Analysis methodology
Hardware and software
Run rules
Setting targets
Tuning, measurement, and analysis
Exit strategy
Benchmarks
Benchmark descriptions
Benchmark results
Summary
Resources
About the authors

The Linux operating system is one of the most successful open source projects to date. Linux exhibits high reliability as a Web server operating system, and it has significant market share in this market. Web servers are typically low-end to midrange systems with up to 4-way symmetric multiple processors (SMP); enterprise-level systems have more complex requirements, such as larger processor counts and I/O configurations and significant memory and bandwidth requirements. In order for Linux to be enterprise-ready and commercially viable in the SMP market, its SMP scalability, disk and network I/O performance, scheduler, and virtual memory manager must be improved relative to commercial UNIX systems.

The Linux Scalability Effort (LSE) (see Resources for a link) is an open source project that addresses these Linux kernel issues for enterprise class machines, with 8-way scalability and beyond.

The IBM Linux Technology Center's (LTC) Linux Performance Team (see Resources for a link) actively participates in the LSE effort. In addition, their objective is to make Linux better by improving Linux kernel performance with special emphasis on SMP scalability.

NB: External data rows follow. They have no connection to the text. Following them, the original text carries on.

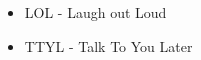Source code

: 
\begin{itemize}

\item LOL - Laugh out Loud
\item TTYL - Talk To You Later

\end{itemize}

\pagestyle{myheadings}
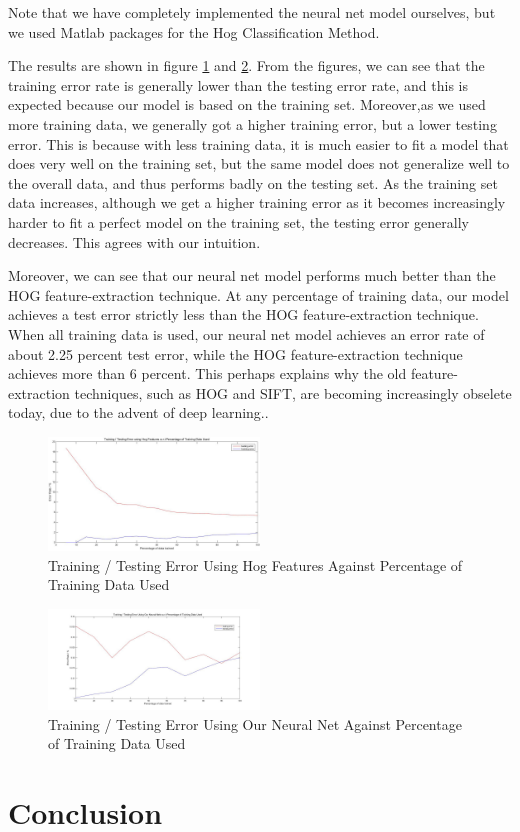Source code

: \documentclass[10pt,twocolumn]{article}
\begin{document}
Note that we have completely implemented the neural net model ourselves, but we used Matlab packages for the Hog Classification Method.

The results are shown in figure \ref{fig:hog} and \ref{fig:neural_net_percentage_data}. From the figures, we can see that the training error rate is generally lower than the testing error rate, and this is expected because our model is based on the training set. Moreover,as we used more training data, we generally got a higher training error, but a lower testing error. This is because with less training data, it is much easier to fit a model that does very well on the training set, but the same model does not generalize well to the overall data, and thus performs badly on the testing set. As the training set data increases, although we get a higher training error as it becomes increasingly harder to fit a perfect model on the training set, the testing error generally decreases. This agrees with our intuition.

Moreover, we can see that our neural net model performs much better than the HOG feature-extraction technique. At any percentage of training data, our model achieves a test error strictly less than the HOG feature-extraction technique. When all training data is used, our neural net model achieves an error rate of about 2.25 percent test error, while the HOG feature-extraction technique achieves more than 6 percent. This perhaps explains why the old feature-extraction techniques, such as HOG and SIFT, are becoming increasingly obselete today, due to the advent of deep learning..

\begin{figure}
\includegraphics[width = 0.5\textwidth]{figure/hog}
\caption{Training / Testing Error Using Hog Features Against Percentage of Training Data Used}
\label{fig:hog}
\end{figure}

\begin{figure}
\includegraphics[width = 0.5\textwidth]{figure/neural_net_percentage_data}
\caption{Training / Testing Error Using Our Neural Net Against Percentage of Training Data Used}
\label{fig:neural_net_percentage_data}
\end{figure}

\section{Conclusion} \label{sec:conclude}


{}

\end{document}
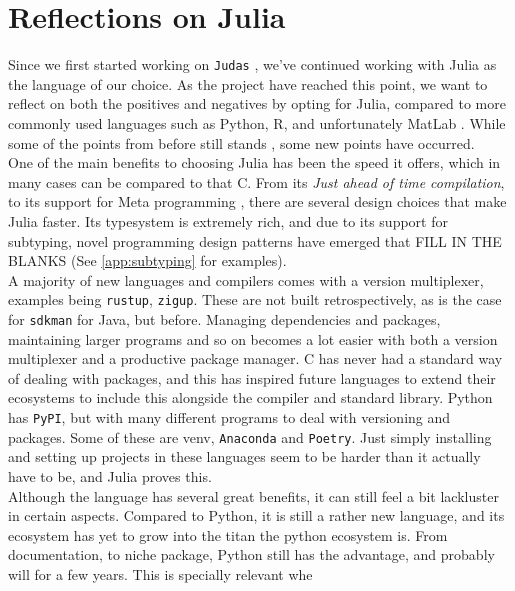 \section*{Reflections on Julia}
\label{sec:juliaref}

Since we first started working on \texttt{Judas} \cite{projthesis}, we've continued working with Julia as the language of our choice. As the project have reached this point, we want to reflect on both the positives and negatives by opting for Julia, compared to more commonly used languages such as Python, R, and unfortunately MatLab \cite{matlabpyr}. While some of the points from before still stands \cite{projthesis}, some new points have occurred. \\

One of the main benefits to choosing Julia has been the speed it offers, which in many cases can be compared to that C. From its \textit{Just ahead of time compilation}, to its support for Meta programming \cite{whyjulia} \cite{julia}, there are several design choices that make Julia faster. Its typesystem is extremely rich, and due to its support for subtyping, novel programming design patterns have emerged that FILL IN THE BLANKS (See \ref{app:subtyping} for examples). \\ 

A majority of new languages and compilers comes with a version multiplexer, examples being \texttt{rustup}, \texttt{zigup}. These are not built retrospectively, as is the case for \texttt{sdkman} for Java, but before. Managing dependencies and packages, maintaining larger programs and so on becomes a lot easier with both a version multiplexer and a productive package manager. C has never had a standard way of dealing with packages, and this has inspired future languages to extend their ecosystems to include this alongside the compiler and standard library. Python has \texttt{PyPI}, but with many different programs to deal with versioning and packages. Some of these are venv, \texttt{Anaconda} and \texttt{Poetry}. Just simply installing and setting up projects in these languages seem to be harder than it actually have to be, and Julia proves this. \\ 


Although the language has several great benefits, it can still feel a bit lackluster in certain aspects. Compared to Python, it is still a rather new language, and its ecosystem has yet to grow into the titan the python ecosystem is. From documentation, to niche package, Python still has the advantage, and probably will for a few years. This is specially relevant whe \\




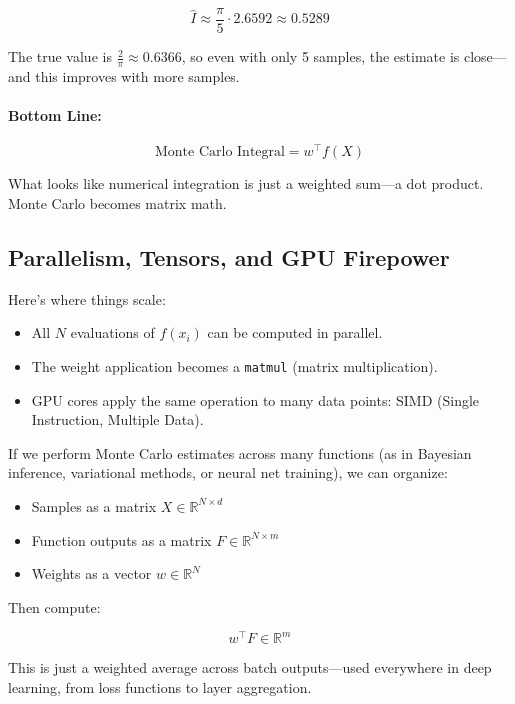 \[
\hat{I} \approx \frac{\pi}{5} \cdot 2.6592 \approx 0.5289
\]

The true value is \( \frac{2}{\pi} \approx 0.6366 \), so even with only 5 samples, the estimate is close—and this improves with more samples.

\paragraph{Bottom Line:}

\[
\text{Monte Carlo Integral} = w^\top f(X)
\]

What looks like numerical integration is just a weighted sum—a dot product. Monte Carlo becomes matrix math.





\subsection{Parallelism, Tensors, and GPU Firepower}

Here’s where things scale:

\begin{itemize}
  \item All \( N \) evaluations of \( f(x_i) \) can be computed in parallel.
  \item The weight application becomes a \texttt{matmul} (matrix multiplication).
  \item GPU cores apply the same operation to many data points: SIMD (Single Instruction, Multiple Data).
\end{itemize}

If we perform Monte Carlo estimates across many functions (as in Bayesian inference, variational methods, or neural net training), we can organize:

\begin{itemize}
  \item Samples as a matrix \( X \in \mathbb{R}^{N \times d} \)
  \item Function outputs as a matrix \( F \in \mathbb{R}^{N \times m} \)
  \item Weights as a vector \( w \in \mathbb{R}^{N} \)
\end{itemize}

Then compute:

\[
w^\top F \in \mathbb{R}^m
\]

This is just a weighted average across batch outputs—used everywhere in deep learning, from loss functions to layer aggregation.



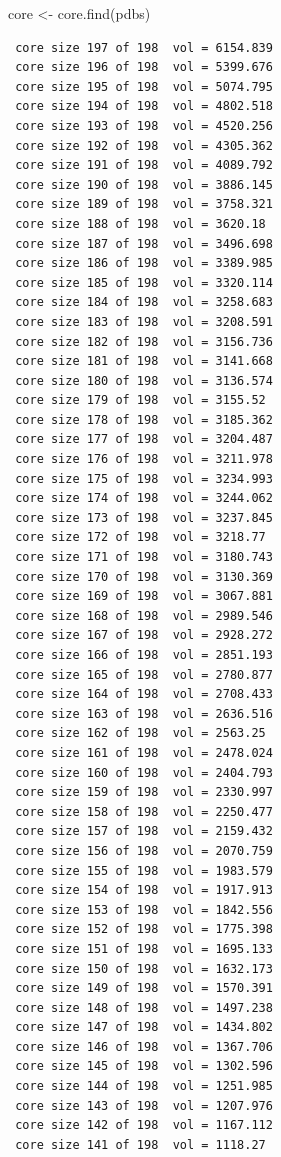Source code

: \documentclass[
  letterpaper,
  DIV=11,
  numbers=noendperiod]{scrartcl}
\newenvironment{Shaded}{\begin{snugshade}}{\end{snugshade}}
\newcommand{\FunctionTok}[1]{\textcolor[rgb]{0.28,0.35,0.67}{#1}}
\newcommand{\NormalTok}[1]{\textcolor[rgb]{0.00,0.23,0.31}{#1}}
\newcommand{\OtherTok}[1]{\textcolor[rgb]{0.00,0.23,0.31}{#1}}
\begin{document}
\begin{Shaded}
\begin{Highlighting}[]
\NormalTok{core }\OtherTok{\textless{}{-}} \FunctionTok{core.find}\NormalTok{(pdbs)}
\end{Highlighting}
\end{Shaded}

\begin{verbatim}
 core size 197 of 198  vol = 6154.839 
 core size 196 of 198  vol = 5399.676 
 core size 195 of 198  vol = 5074.795 
 core size 194 of 198  vol = 4802.518 
 core size 193 of 198  vol = 4520.256 
 core size 192 of 198  vol = 4305.362 
 core size 191 of 198  vol = 4089.792 
 core size 190 of 198  vol = 3886.145 
 core size 189 of 198  vol = 3758.321 
 core size 188 of 198  vol = 3620.18 
 core size 187 of 198  vol = 3496.698 
 core size 186 of 198  vol = 3389.985 
 core size 185 of 198  vol = 3320.114 
 core size 184 of 198  vol = 3258.683 
 core size 183 of 198  vol = 3208.591 
 core size 182 of 198  vol = 3156.736 
 core size 181 of 198  vol = 3141.668 
 core size 180 of 198  vol = 3136.574 
 core size 179 of 198  vol = 3155.52 
 core size 178 of 198  vol = 3185.362 
 core size 177 of 198  vol = 3204.487 
 core size 176 of 198  vol = 3211.978 
 core size 175 of 198  vol = 3234.993 
 core size 174 of 198  vol = 3244.062 
 core size 173 of 198  vol = 3237.845 
 core size 172 of 198  vol = 3218.77 
 core size 171 of 198  vol = 3180.743 
 core size 170 of 198  vol = 3130.369 
 core size 169 of 198  vol = 3067.881 
 core size 168 of 198  vol = 2989.546 
 core size 167 of 198  vol = 2928.272 
 core size 166 of 198  vol = 2851.193 
 core size 165 of 198  vol = 2780.877 
 core size 164 of 198  vol = 2708.433 
 core size 163 of 198  vol = 2636.516 
 core size 162 of 198  vol = 2563.25 
 core size 161 of 198  vol = 2478.024 
 core size 160 of 198  vol = 2404.793 
 core size 159 of 198  vol = 2330.997 
 core size 158 of 198  vol = 2250.477 
 core size 157 of 198  vol = 2159.432 
 core size 156 of 198  vol = 2070.759 
 core size 155 of 198  vol = 1983.579 
 core size 154 of 198  vol = 1917.913 
 core size 153 of 198  vol = 1842.556 
 core size 152 of 198  vol = 1775.398 
 core size 151 of 198  vol = 1695.133 
 core size 150 of 198  vol = 1632.173 
 core size 149 of 198  vol = 1570.391 
 core size 148 of 198  vol = 1497.238 
 core size 147 of 198  vol = 1434.802 
 core size 146 of 198  vol = 1367.706 
 core size 145 of 198  vol = 1302.596 
 core size 144 of 198  vol = 1251.985 
 core size 143 of 198  vol = 1207.976 
 core size 142 of 198  vol = 1167.112 
 core size 141 of 198  vol = 1118.27 

\end{verbatim}
\end{document}
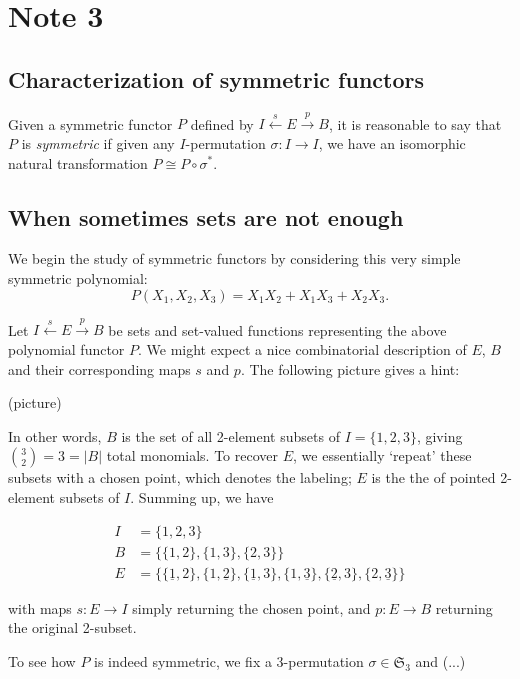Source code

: 
\pagebreak

\section{Note 3}

\subsection{Characterization of symmetric functors}

Given a symmetric functor $P$ defined by $I \overset{s}{\gets} E \overset{p}{\to} B$, it is reasonable to say that $P$ is \emph{symmetric} if given any $I$-permutation $\sigma:I\to I$, we have an isomorphic natural transformation $P \cong P\circ \sigma^*$.

\subsection{When sometimes sets are not enough}

We begin the study of symmetric functors by considering this very simple symmetric polynomial:
\[
P(X_1,X_2,X_3) = X_1X_2 + X_1X_3 + X_2X_3.
\]

Let $I \overset{s}{\gets} E \overset{p}{\to} B$ be sets and set-valued functions representing the above polynomial functor $P$. We might expect a nice combinatorial description of $E$, $B$ and their corresponding maps $s$ and $p$. The following picture gives a hint:

(picture)

In other words, $B$ is the set of all 2-element subsets of $I=\{1,2,3\}$, giving $\binom{3}{2}=3=|B|$ total monomials. To recover $E$, we essentially `repeat' these subsets with a chosen point, which denotes the labeling; $E$ is the the of pointed 2-element subsets of $I$. Summing up, we have

\begin{align*}
I &= \{1,2,3\}\\
B &= \{\{1,2\},\{1,3\},\{2,3\}\}\\
E &= \{\{\underline{1},2\}, \{1,\underline{2}\}, \{\underline{1},3\}, \{1,\underline{3}\},\{\underline{2},3\}, \{2,\underline{3}\}\}
\end{align*}

with maps $s:E\to I$ simply returning the chosen point, and $p:E\to B$ returning the original 2-subset.

To see how $P$ is indeed symmetric, we fix a 3-permutation $\sigma\in\mathfrak{S}_3$ and (...)

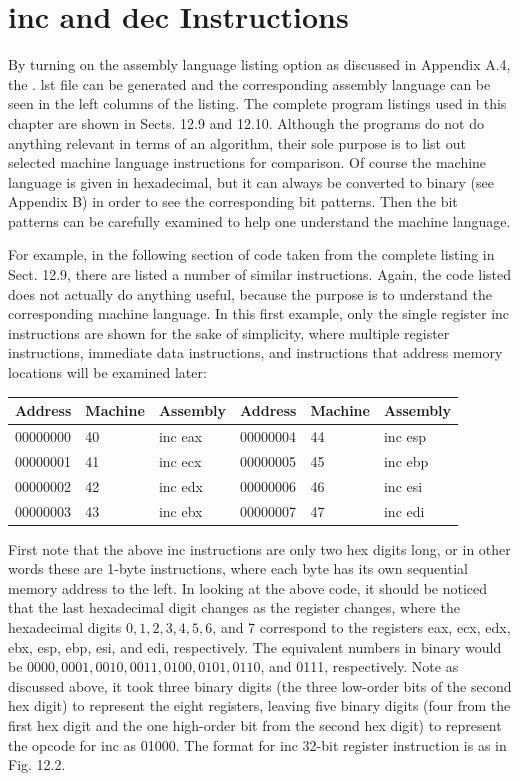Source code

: \documentclass[10pt]{book}
\begin{document}
\section{inc and dec Instructions}
By turning on the assembly language listing option as discussed in Appendix A.4, the . lst file can be generated and the corresponding assembly language can be seen in the left columns of the listing. The complete program listings used in this chapter are shown in Sects. 12.9 and 12.10. Although the programs do not do anything relevant in terms of an algorithm, their sole purpose is to list out selected machine language instructions for comparison. Of course the machine language is given in hexadecimal, but it can always be converted to binary (see Appendix B) in order to see the corresponding bit patterns. Then the bit patterns can be carefully examined to help one understand the machine language.

For example, in the following section of code taken from the complete listing in Sect. 12.9, there are listed a number of similar instructions. Again, the code listed does not actually do anything useful, because the purpose is to understand the corresponding machine language. In this first example, only the single register inc instructions are shown for the sake of simplicity, where multiple register instructions, immediate data instructions, and instructions that address memory locations will be examined later:

\begin{center}
\begin{tabular}{|l|l|l|l|l|l|}
\hline
Address & Machine & Assembly & Address & Machine & Assembly \\
\hline
00000000 & 40 & inc eax & 00000004 & 44 & inc esp \\
\hline
00000001 & 41 & inc ecx & 00000005 & 45 & inc ebp \\
\hline
00000002 & 42 & inc edx & 00000006 & 46 & inc esi \\
\hline
00000003 & 43 & inc ebx & 00000007 & 47 & inc edi \\
\hline
\end{tabular}
\end{center}

First note that the above inc instructions are only two hex digits long, or in other words these are 1-byte instructions, where each byte has its own sequential memory address to the left. In looking at the above code, it should be noticed that the last hexadecimal digit changes as the register changes, where the hexadecimal digits $0,1,2,3,4,5,6$, and 7 correspond to the registers eax, ecx, edx, ebx, esp, ebp, esi, and edi, respectively. The equivalent numbers in binary would be $0000,0001,0010,0011,0100,0101,0110$, and 0111, respectively. Note as discussed above, it took three binary digits (the three low-order bits of the second hex digit) to represent the eight registers, leaving five binary digits (four from the first hex digit and the one high-order bit from the second hex digit) to represent the opcode for inc as 01000. The format for inc 32-bit register instruction is as in Fig. 12.2.
\end{document}
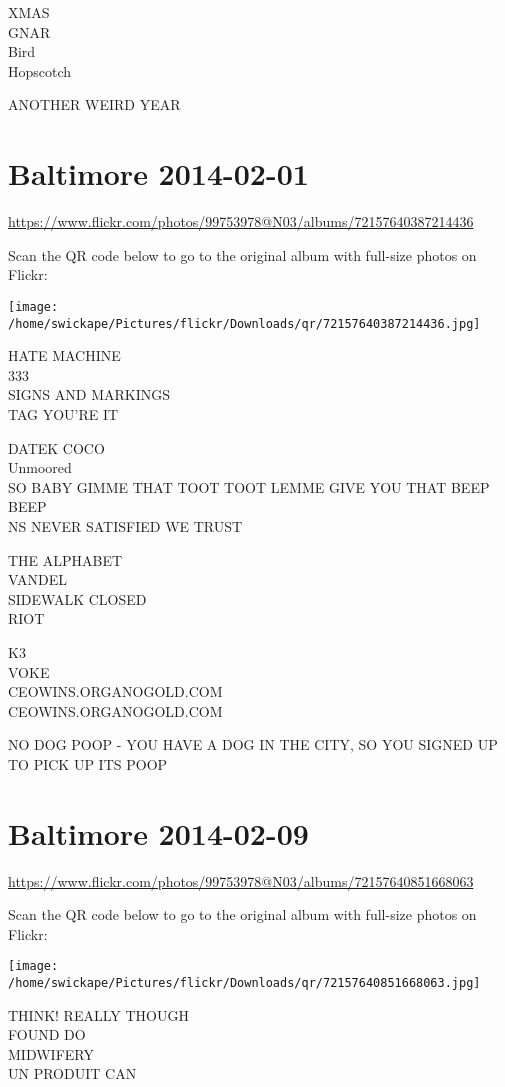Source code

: \documentclass[10pt,letterpaper]{article}
\begin{document}
XMAS\\
GNAR\\
Bird\\
Hopscotch

ANOTHER WEIRD YEAR


\section*{Baltimore 2014-02-01}

\url{https://www.flickr.com/photos/99753978@N03/albums/72157640387214436}

Scan the QR code below to go to the original album with full-size photos on Flickr:

\texttt{[image: /home/swickape/Pictures/flickr/Downloads/qr/72157640387214436.jpg]}


HATE MACHINE\\
333\\
SIGNS AND MARKINGS\\
TAG YOU'RE IT

DATEK COCO\\
Unmoored\\
SO BABY GIMME THAT TOOT TOOT LEMME GIVE YOU THAT BEEP BEEP\\
NS NEVER SATISFIED WE TRUST

THE ALPHABET\\
VANDEL\\
SIDEWALK CLOSED\\
RIOT

K3\\
VOKE\\
CEOWINS.ORGANOGOLD.COM\\
CEOWINS.ORGANOGOLD.COM

NO DOG POOP {-} YOU HAVE A DOG IN THE CITY, SO YOU SIGNED UP TO PICK UP ITS POOP


\section*{Baltimore 2014-02-09}

\url{https://www.flickr.com/photos/99753978@N03/albums/72157640851668063}

Scan the QR code below to go to the original album with full-size photos on Flickr:

\texttt{[image: /home/swickape/Pictures/flickr/Downloads/qr/72157640851668063.jpg]}


THINK!  REALLY THOUGH\\
FOUND DO\\
MIDWIFERY\\
UN PRODUIT CAN
\end{document}
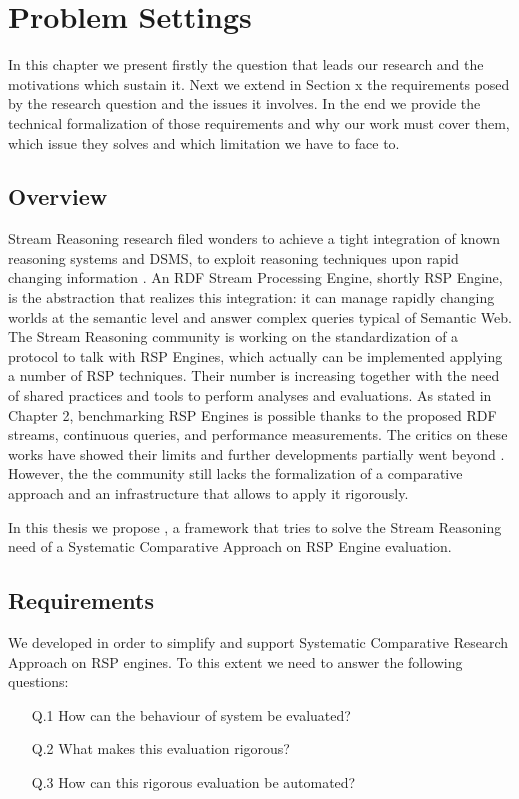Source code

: \chapter{Problem Settings}

In this chapter we present firstly the question that leads our research and the motivations which sustain it. Next we extend in Section x  the requirements posed by the research question and the issues it involves. In the end we provide the technical formalization of those requirements and why our work must cover them, which issue they solves and which limitation we have to face to.

\section{Overview}
Stream Reasoning research filed wonders to achieve a tight integration of known reasoning systems and DSMS, to exploit reasoning techniques upon rapid changing information \cite{Background SW, DSMS, SR}. An RDF Stream Processing Engine, shortly RSP Engine, is the abstraction that realizes this integration: it can  manage rapidly changing worlds at the semantic level and answer complex queries typical of Semantic Web. The Stream Reasoning community is working on the standardization of a protocol to talk with RSP Engines, which actually can be implemented applying a number of RSP techniques. Their number is increasing together with the need of shared practices and tools to perform analyses and evaluations. As stated in Chapter 2, benchmarking RSP Engines is possible thanks to the proposed RDF streams, continuous queries, and performance measurements. The critics on these works have showed their limits and further developments partially went beyond \cite{paper paper}. However, the the community still lacks the formalization of a comparative approach and an infrastructure that allows to apply it rigorously.

In this thesis we propose \namens, a framework that tries to solve the Stream Reasoning need of a Systematic Comparative Approach on RSP Engine evaluation.



\section{Requirements} \label{sec:requirements}

We developed \name in order to simplify and support Systematic Comparative Research Approach on RSP engines. To this extent we need to answer the following questions: 
\begin{enumerate}
\item[Q.1] How can the behaviour of system be evaluated? 
\item[Q.2] What makes this evaluation rigorous? 
\item[Q.3] How can this rigorous evaluation be automated?
\end{enumerate}

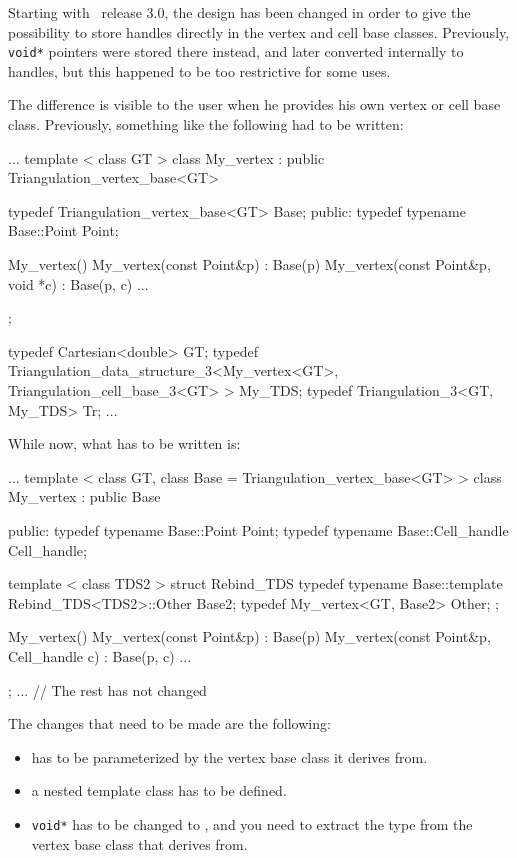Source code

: Starting with \cgal\ release 3.0, the design has been changed in order to
give the possibility to store handles directly in the vertex and cell base
classes.  Previously, \texttt{void*} pointers were stored there instead, and
later converted internally to handles, but this happened to be too restrictive
for some uses.

The difference is visible to the user when he provides his own vertex or cell
base class.  Previously, something like the following had to be written:

\begin{ccExampleCode}
...
template < class GT >
class My_vertex
  : public Triangulation_vertex_base<GT>
{
  typedef Triangulation_vertex_base<GT>  Base;
public:
  typedef typename Base::Point           Point;

  My_vertex() {}
  My_vertex(const Point&p)          : Base(p) {}
  My_vertex(const Point&p, void *c) : Base(p, c) {}
...
};

typedef Cartesian<double>                                               GT;
typedef Triangulation_data_structure_3<My_vertex<GT>,
                                       Triangulation_cell_base_3<GT> >  My_TDS;
typedef Triangulation_3<GT, My_TDS>                                     Tr;
...
\end{ccExampleCode}

While now, what has to be written is:
\begin{ccExampleCode}
...
template < class GT, class Base = Triangulation_vertex_base<GT> >
class My_vertex
  : public Base
{
public:
  typedef typename Base::Point           Point;
  typedef typename Base::Cell_handle     Cell_handle;

  template < class TDS2 >
  struct Rebind_TDS {
    typedef typename Base::template Rebind_TDS<TDS2>::Other  Base2;
    typedef My_vertex<GT, Base2>                             Other;
  };

  My_vertex() {}
  My_vertex(const Point&p)                : Base(p) {}
  My_vertex(const Point&p, Cell_handle c) : Base(p, c) {}
...
};
... // The rest has not changed
\end{ccExampleCode}

The changes that need to be made are the following:
\begin{itemize}
\item{}  has to be parameterized by the vertex base class it
        derives from.
\item{} a nested template class  has to be defined.
\item{} \texttt{void*} has to be changed to , and you need to
	extract the  type from the vertex base class that
         derives from.
\end{itemize}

This article describes the strategy and methodology used by the team for measuring, analyzing, and improving the performance and scalability of the Linux kernel, focusing on platform-independent issues. A suite of benchmarks is used to accomplish this task. The benchmarks provide coverage for a diverse set of workloads, including Web serving, database, and file serving. In addition, we show the various components of the kernel (disk I/O subsystem, for example) that are stressed by each benchmark.

Analysis methodology

Here we discuss the analysis methodology we used to quantify Linux performance for SMP scalability. If you prefer, you can skip ahead to the section.

Our strategy for improving Linux performance and scalability includes running several industry accepted and component-level benchmarks, selecting the appropriate hardware and software, developing benchmark run rules, setting performance and scalability targets, and measuring, analyzing and improving performance and scalability. These processes are detailed in this section.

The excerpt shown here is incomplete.